* [Task description]:
Nothing but the images should be left out when the entries are restated word for word.

[Data extracted from a collection]

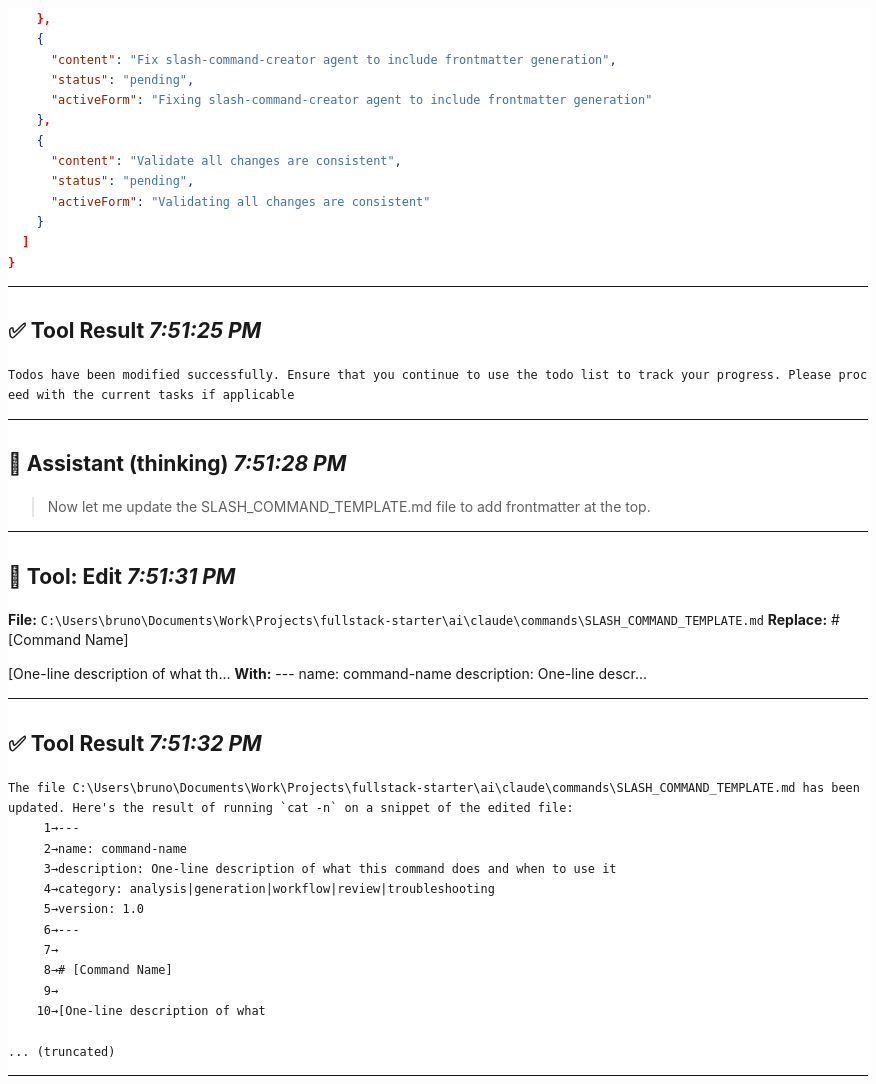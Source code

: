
 ```json
    },
    {
      "content": "Fix slash-command-creator agent to include frontmatter generation",
      "status": "pending",
      "activeForm": "Fixing slash-command-creator agent to include frontmatter generation"
    },
    {
      "content": "Validate all changes are consistent",
      "status": "pending",
      "activeForm": "Validating all changes are consistent"
    }
  ]
}
```

---

## ✅ Tool Result _7:51:25 PM_

```
Todos have been modified successfully. Ensure that you continue to use the todo list to track your progress. Please proceed with the current tasks if applicable
```

---

## 🧠 Assistant (thinking) _7:51:28 PM_

> Now let me update the SLASH_COMMAND_TEMPLATE.md file to add frontmatter at the top.

---

## 🔧 Tool: Edit _7:51:31 PM_

**File:** `C:\Users\bruno\Documents\Work\Projects\fullstack-starter\ai\claude\commands\SLASH_COMMAND_TEMPLATE.md`
**Replace:** # [Command Name]

[One-line description of what th...
**With:** ---
name: command-name
description: One-line descr...

---

## ✅ Tool Result _7:51:32 PM_

```
The file C:\Users\bruno\Documents\Work\Projects\fullstack-starter\ai\claude\commands\SLASH_COMMAND_TEMPLATE.md has been updated. Here's the result of running `cat -n` on a snippet of the edited file:
     1→---
     2→name: command-name
     3→description: One-line description of what this command does and when to use it
     4→category: analysis|generation|workflow|review|troubleshooting
     5→version: 1.0
     6→---
     7→
     8→# [Command Name]
     9→
    10→[One-line description of what 

... (truncated)
```

---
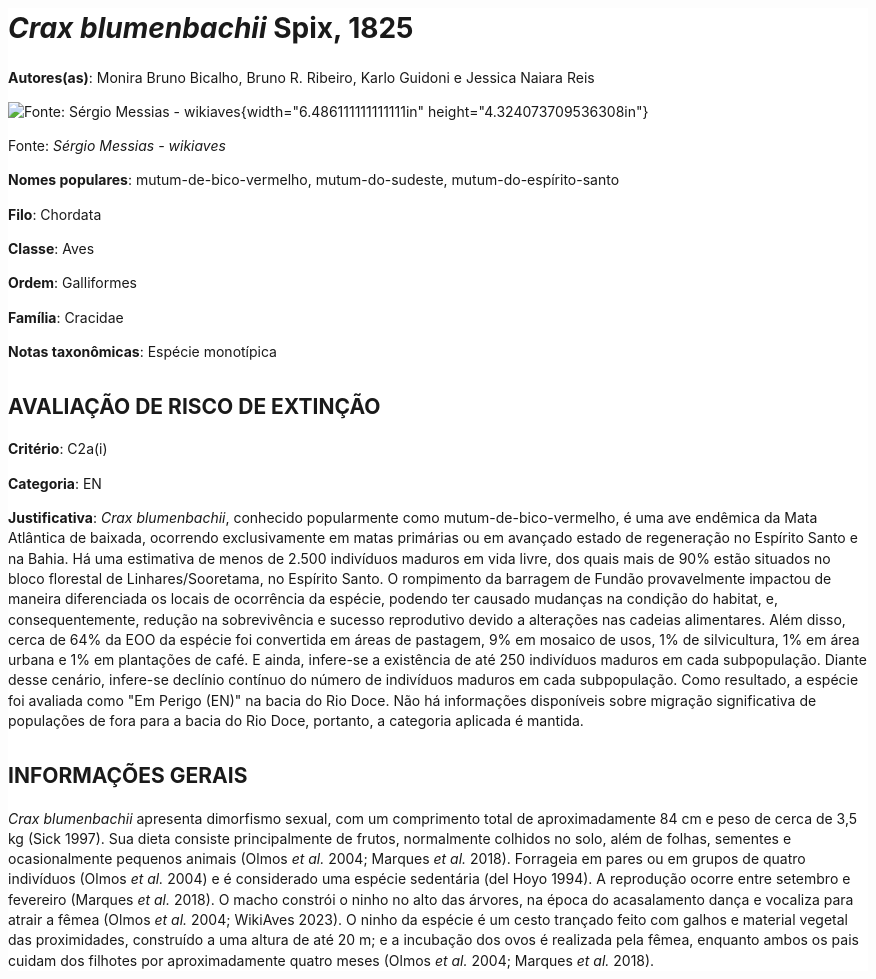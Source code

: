 # *Crax blumenbachii* Spix, 1825

**Autores(as)**: Monira Bruno Bicalho, Bruno R. Ribeiro, Karlo Guidoni e Jessica Naiara Reis

![Fonte: Sérgio Messias - wikiaves](media/rId20.png){width="6.486111111111111in" height="4.324073709536308in"}

Fonte: *Sérgio Messias - wikiaves*

**Nomes populares**: mutum-de-bico-vermelho, mutum-do-sudeste, mutum-do-espírito-santo

**Filo**: Chordata

**Classe**: Aves

**Ordem**: Galliformes

**Família**: Cracidae

**Notas taxonômicas**: Espécie monotípica

## AVALIAÇÃO DE RISCO DE EXTINÇÃO

**Critério**: C2a(i)

**Categoria**: EN

**Justificativa**: *Crax blumenbachii*, conhecido popularmente como mutum-de-bico-vermelho, é uma ave endêmica da Mata Atlântica de baixada, ocorrendo exclusivamente em matas primárias ou em avançado estado de regeneração no Espírito Santo e na Bahia. Há uma estimativa de menos de 2.500 indivíduos maduros em vida livre, dos quais mais de 90% estão situados no bloco florestal de Linhares/Sooretama, no Espírito Santo. O rompimento da barragem de Fundão provavelmente impactou de maneira diferenciada os locais de ocorrência da espécie, podendo ter causado mudanças na condição do habitat, e, consequentemente, redução na sobrevivência e sucesso reprodutivo devido a alterações nas cadeias alimentares. Além disso, cerca de 64% da EOO da espécie foi convertida em áreas de pastagem, 9% em mosaico de usos, 1% de silvicultura, 1% em área urbana e 1% em plantações de café. E ainda, infere-se a existência de até 250 indivíduos maduros em cada subpopulação. Diante
desse cenário, infere-se declínio contínuo do número de indivíduos maduros em cada subpopulação. Como resultado, a espécie foi avaliada como "Em Perigo (EN)" na bacia do Rio Doce. Não há informações disponíveis sobre migração significativa de populações de fora para a bacia do Rio Doce, portanto, a categoria aplicada é mantida.

## INFORMAÇÕES GERAIS

*Crax blumenbachii* apresenta dimorfismo sexual, com um comprimento total de aproximadamente 84 cm e peso de cerca de 3,5 kg (Sick 1997).  Sua dieta consiste principalmente de frutos, normalmente colhidos no solo, além de folhas, sementes e ocasionalmente pequenos animais (Olmos *et al.* 2004; Marques *et al.* 2018). Forrageia em pares ou em grupos de quatro indivíduos (Olmos *et al.* 2004) e é considerado uma espécie sedentária (del Hoyo 1994). A reprodução ocorre entre setembro e fevereiro (Marques *et al.* 2018). O macho constrói o ninho no alto das árvores, na época do acasalamento dança e vocaliza para atrair a fêmea (Olmos *et al.* 2004; WikiAves 2023). O ninho da espécie é um cesto trançado feito com galhos e material vegetal das proximidades, construído a uma altura de até 20 m; e a incubação dos ovos é realizada pela fêmea, enquanto ambos os pais cuidam dos filhotes por aproximadamente quatro meses (Olmos *et al.* 2004; Marques *et al.* 2018).

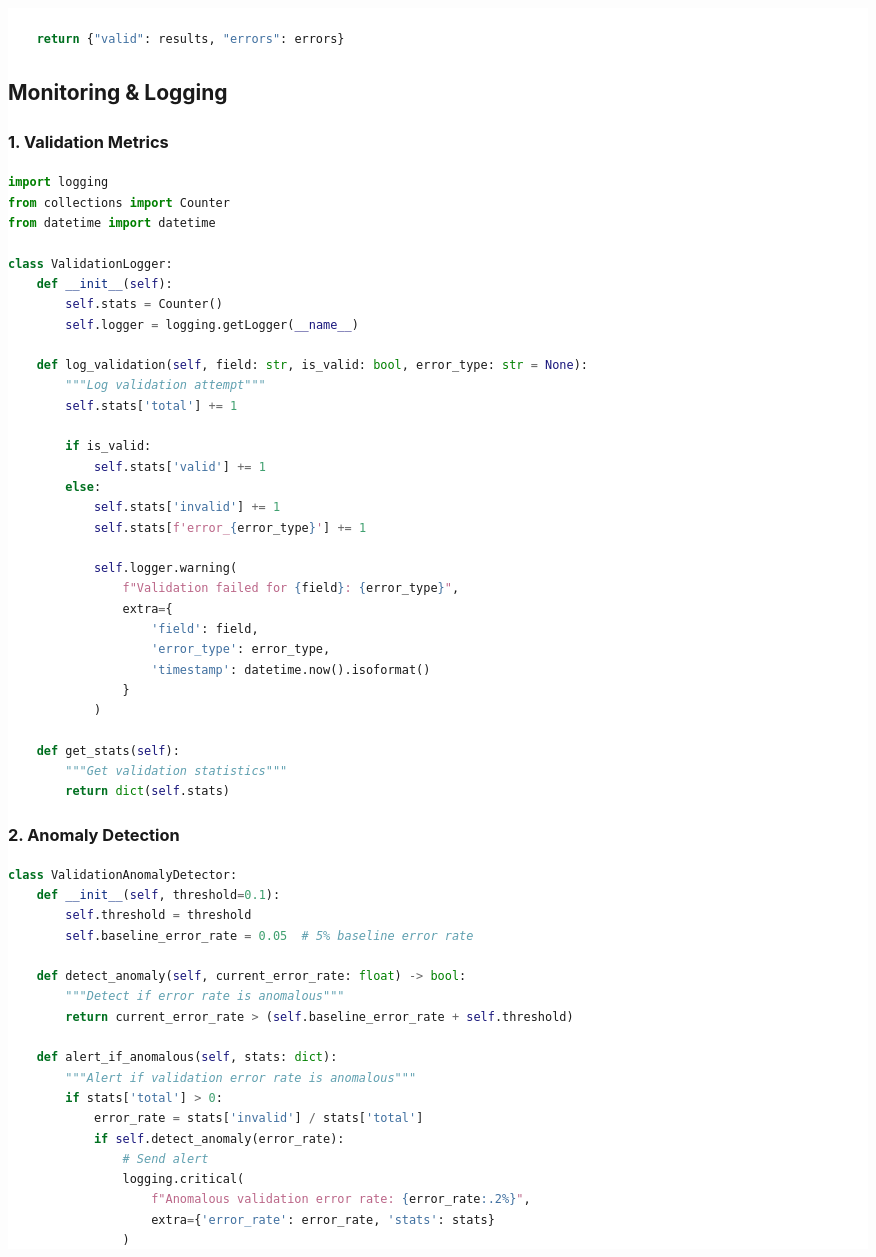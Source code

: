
 ```python
    
    return {"valid": results, "errors": errors}
```

## Monitoring & Logging

### 1. Validation Metrics
```python
import logging
from collections import Counter
from datetime import datetime

class ValidationLogger:
    def __init__(self):
        self.stats = Counter()
        self.logger = logging.getLogger(__name__)
    
    def log_validation(self, field: str, is_valid: bool, error_type: str = None):
        """Log validation attempt"""
        self.stats['total'] += 1
        
        if is_valid:
            self.stats['valid'] += 1
        else:
            self.stats['invalid'] += 1
            self.stats[f'error_{error_type}'] += 1
            
            self.logger.warning(
                f"Validation failed for {field}: {error_type}",
                extra={
                    'field': field,
                    'error_type': error_type,
                    'timestamp': datetime.now().isoformat()
                }
            )
    
    def get_stats(self):
        """Get validation statistics"""
        return dict(self.stats)
```

### 2. Anomaly Detection
```python
class ValidationAnomalyDetector:
    def __init__(self, threshold=0.1):
        self.threshold = threshold
        self.baseline_error_rate = 0.05  # 5% baseline error rate
    
    def detect_anomaly(self, current_error_rate: float) -> bool:
        """Detect if error rate is anomalous"""
        return current_error_rate > (self.baseline_error_rate + self.threshold)
    
    def alert_if_anomalous(self, stats: dict):
        """Alert if validation error rate is anomalous"""
        if stats['total'] > 0:
            error_rate = stats['invalid'] / stats['total']
            if self.detect_anomaly(error_rate):
                # Send alert
                logging.critical(
                    f"Anomalous validation error rate: {error_rate:.2%}",
                    extra={'error_rate': error_rate, 'stats': stats}
                )
```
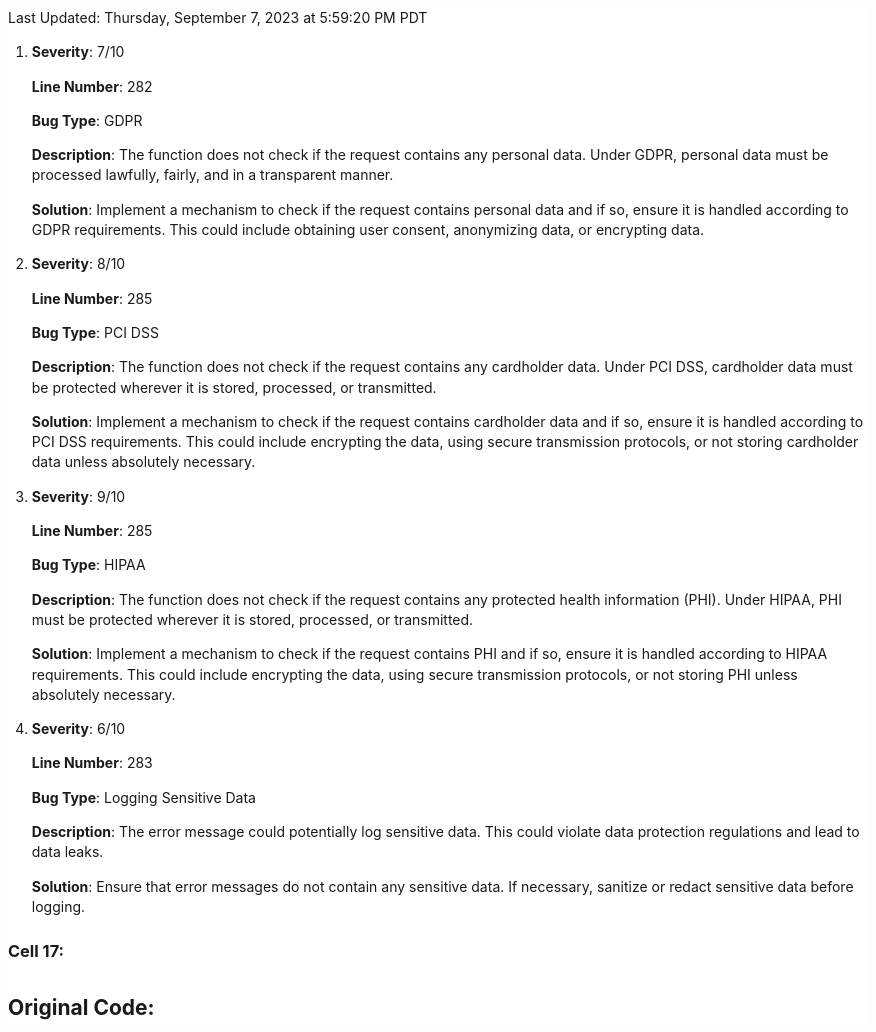 Last Updated: Thursday, September 7, 2023 at 5:59:20 PM PDT

1. **Severity**: 7/10

   **Line Number**: 282

   **Bug Type**: GDPR

   **Description**: The function does not check if the request contains any personal data. Under GDPR, personal data must be processed lawfully, fairly, and in a transparent manner.

   **Solution**: Implement a mechanism to check if the request contains personal data and if so, ensure it is handled according to GDPR requirements. This could include obtaining user consent, anonymizing data, or encrypting data.


2. **Severity**: 8/10

   **Line Number**: 285

   **Bug Type**: PCI DSS

   **Description**: The function does not check if the request contains any cardholder data. Under PCI DSS, cardholder data must be protected wherever it is stored, processed, or transmitted.

   **Solution**: Implement a mechanism to check if the request contains cardholder data and if so, ensure it is handled according to PCI DSS requirements. This could include encrypting the data, using secure transmission protocols, or not storing cardholder data unless absolutely necessary.


3. **Severity**: 9/10

   **Line Number**: 285

   **Bug Type**: HIPAA

   **Description**: The function does not check if the request contains any protected health information (PHI). Under HIPAA, PHI must be protected wherever it is stored, processed, or transmitted.

   **Solution**: Implement a mechanism to check if the request contains PHI and if so, ensure it is handled according to HIPAA requirements. This could include encrypting the data, using secure transmission protocols, or not storing PHI unless absolutely necessary.


4. **Severity**: 6/10

   **Line Number**: 283

   **Bug Type**: Logging Sensitive Data

   **Description**: The error message could potentially log sensitive data. This could violate data protection regulations and lead to data leaks.

   **Solution**: Ensure that error messages do not contain any sensitive data. If necessary, sanitize or redact sensitive data before logging.





### Cell 17:
## Original Code:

* [Result]:
Source code

:
 ```json
    },
    {
      "content": "Fix slash-command-creator agent to include frontmatter generation",
      "status": "pending",
      "activeForm": "Fixing slash-command-creator agent to include frontmatter generation"
    },
    {
      "content": "Validate all changes are consistent",
      "status": "pending",
      "activeForm": "Validating all changes are consistent"
    }
  ]
}
```

---

## ✅ Tool Result _7:51:25 PM_

```
Todos have been modified successfully. Ensure that you continue to use the todo list to track your progress. Please proceed with the current tasks if applicable
```

---

## 🧠 Assistant (thinking) _7:51:28 PM_

> Now let me update the SLASH_COMMAND_TEMPLATE.md file to add frontmatter at the top.

---

## 🔧 Tool: Edit _7:51:31 PM_

**File:** `C:\Users\bruno\Documents\Work\Projects\fullstack-starter\ai\claude\commands\SLASH_COMMAND_TEMPLATE.md`
**Replace:** # [Command Name]

[One-line description of what th...
**With:** ---
name: command-name
description: One-line descr...

---

## ✅ Tool Result _7:51:32 PM_

```
The file C:\Users\bruno\Documents\Work\Projects\fullstack-starter\ai\claude\commands\SLASH_COMMAND_TEMPLATE.md has been updated. Here's the result of running `cat -n` on a snippet of the edited file:
     1→---
     2→name: command-name
     3→description: One-line description of what this command does and when to use it
     4→category: analysis|generation|workflow|review|troubleshooting
     5→version: 1.0
     6→---
     7→
     8→# [Command Name]
     9→
    10→[One-line description of what 

... (truncated)
```

---
Source code

: # *Crax blumenbachii* Spix, 1825

**Autores(as)**: Monira Bruno Bicalho, Bruno R. Ribeiro, Karlo Guidoni e Jessica Naiara Reis

![Fonte: Sérgio Messias - wikiaves](media/rId20.png){width="6.486111111111111in" height="4.324073709536308in"}

Fonte: *Sérgio Messias - wikiaves*

**Nomes populares**: mutum-de-bico-vermelho, mutum-do-sudeste, mutum-do-espírito-santo

**Filo**: Chordata

**Classe**: Aves

**Ordem**: Galliformes

**Família**: Cracidae

**Notas taxonômicas**: Espécie monotípica

## AVALIAÇÃO DE RISCO DE EXTINÇÃO

**Critério**: C2a(i)

**Categoria**: EN

**Justificativa**: *Crax blumenbachii*, conhecido popularmente como mutum-de-bico-vermelho, é uma ave endêmica da Mata Atlântica de baixada, ocorrendo exclusivamente em matas primárias ou em avançado estado de regeneração no Espírito Santo e na Bahia. Há uma estimativa de menos de 2.500 indivíduos maduros em vida livre, dos quais mais de 90% estão situados no bloco florestal de Linhares/Sooretama, no Espírito Santo. O rompimento da barragem de Fundão provavelmente impactou de maneira diferenciada os locais de ocorrência da espécie, podendo ter causado mudanças na condição do habitat, e, consequentemente, redução na sobrevivência e sucesso reprodutivo devido a alterações nas cadeias alimentares. Além disso, cerca de 64% da EOO da espécie foi convertida em áreas de pastagem, 9% em mosaico de usos, 1% de silvicultura, 1% em área urbana e 1% em plantações de café. E ainda, infere-se a existência de até 250 indivíduos maduros em cada subpopulação. Diante
desse cenário, infere-se declínio contínuo do número de indivíduos maduros em cada subpopulação. Como resultado, a espécie foi avaliada como "Em Perigo (EN)" na bacia do Rio Doce. Não há informações disponíveis sobre migração significativa de populações de fora para a bacia do Rio Doce, portanto, a categoria aplicada é mantida.

## INFORMAÇÕES GERAIS

*Crax blumenbachii* apresenta dimorfismo sexual, com um comprimento total de aproximadamente 84 cm e peso de cerca de 3,5 kg (Sick 1997).  Sua dieta consiste principalmente de frutos, normalmente colhidos no solo, além de folhas, sementes e ocasionalmente pequenos animais (Olmos *et al.* 2004; Marques *et al.* 2018). Forrageia em pares ou em grupos de quatro indivíduos (Olmos *et al.* 2004) e é considerado uma espécie sedentária (del Hoyo 1994). A reprodução ocorre entre setembro e fevereiro (Marques *et al.* 2018). O macho constrói o ninho no alto das árvores, na época do acasalamento dança e vocaliza para atrair a fêmea (Olmos *et al.* 2004; WikiAves 2023). O ninho da espécie é um cesto trançado feito com galhos e material vegetal das proximidades, construído a uma altura de até 20 m; e a incubação dos ovos é realizada pela fêmea, enquanto ambos os pais cuidam dos filhotes por aproximadamente quatro meses (Olmos *et al.* 2004; Marques *et al.* 2018).

Source code

:
 ```python
    
    return {"valid": results, "errors": errors}
```

## Monitoring & Logging

### 1. Validation Metrics
```python
import logging
from collections import Counter
from datetime import datetime

class ValidationLogger:
    def __init__(self):
        self.stats = Counter()
        self.logger = logging.getLogger(__name__)
    
    def log_validation(self, field: str, is_valid: bool, error_type: str = None):
        """Log validation attempt"""
        self.stats['total'] += 1
        
        if is_valid:
            self.stats['valid'] += 1
        else:
            self.stats['invalid'] += 1
            self.stats[f'error_{error_type}'] += 1
            
            self.logger.warning(
                f"Validation failed for {field}: {error_type}",
                extra={
                    'field': field,
                    'error_type': error_type,
                    'timestamp': datetime.now().isoformat()
                }
            )
    
    def get_stats(self):
        """Get validation statistics"""
        return dict(self.stats)
```

### 2. Anomaly Detection
```python
class ValidationAnomalyDetector:
    def __init__(self, threshold=0.1):
        self.threshold = threshold
        self.baseline_error_rate = 0.05  # 5% baseline error rate
    
    def detect_anomaly(self, current_error_rate: float) -> bool:
        """Detect if error rate is anomalous"""
        return current_error_rate > (self.baseline_error_rate + self.threshold)
    
    def alert_if_anomalous(self, stats: dict):
        """Alert if validation error rate is anomalous"""
        if stats['total'] > 0:
            error_rate = stats['invalid'] / stats['total']
            if self.detect_anomaly(error_rate):
                # Send alert
                logging.critical(
                    f"Anomalous validation error rate: {error_rate:.2%}",
                    extra={'error_rate': error_rate, 'stats': stats}
                )
```
 Last Updated: Thursday, September 7, 2023 at 5:59:20 PM PDT

1. **Severity**: 7/10

   **Line Number**: 282

   **Bug Type**: GDPR

   **Description**: The function does not check if the request contains any personal data. Under GDPR, personal data must be processed lawfully, fairly, and in a transparent manner.

   **Solution**: Implement a mechanism to check if the request contains personal data and if so, ensure it is handled according to GDPR requirements. This could include obtaining user consent, anonymizing data, or encrypting data.


2. **Severity**: 8/10

   **Line Number**: 285

   **Bug Type**: PCI DSS

   **Description**: The function does not check if the request contains any cardholder data. Under PCI DSS, cardholder data must be protected wherever it is stored, processed, or transmitted.

   **Solution**: Implement a mechanism to check if the request contains cardholder data and if so, ensure it is handled according to PCI DSS requirements. This could include encrypting the data, using secure transmission protocols, or not storing cardholder data unless absolutely necessary.


3. **Severity**: 9/10

   **Line Number**: 285

   **Bug Type**: HIPAA

   **Description**: The function does not check if the request contains any protected health information (PHI). Under HIPAA, PHI must be protected wherever it is stored, processed, or transmitted.

   **Solution**: Implement a mechanism to check if the request contains PHI and if so, ensure it is handled according to HIPAA requirements. This could include encrypting the data, using secure transmission protocols, or not storing PHI unless absolutely necessary.


4. **Severity**: 6/10

   **Line Number**: 283

   **Bug Type**: Logging Sensitive Data

   **Description**: The error message could potentially log sensitive data. This could violate data protection regulations and lead to data leaks.

   **Solution**: Ensure that error messages do not contain any sensitive data. If necessary, sanitize or redact sensitive data before logging.





### Cell 17:
## Original Code:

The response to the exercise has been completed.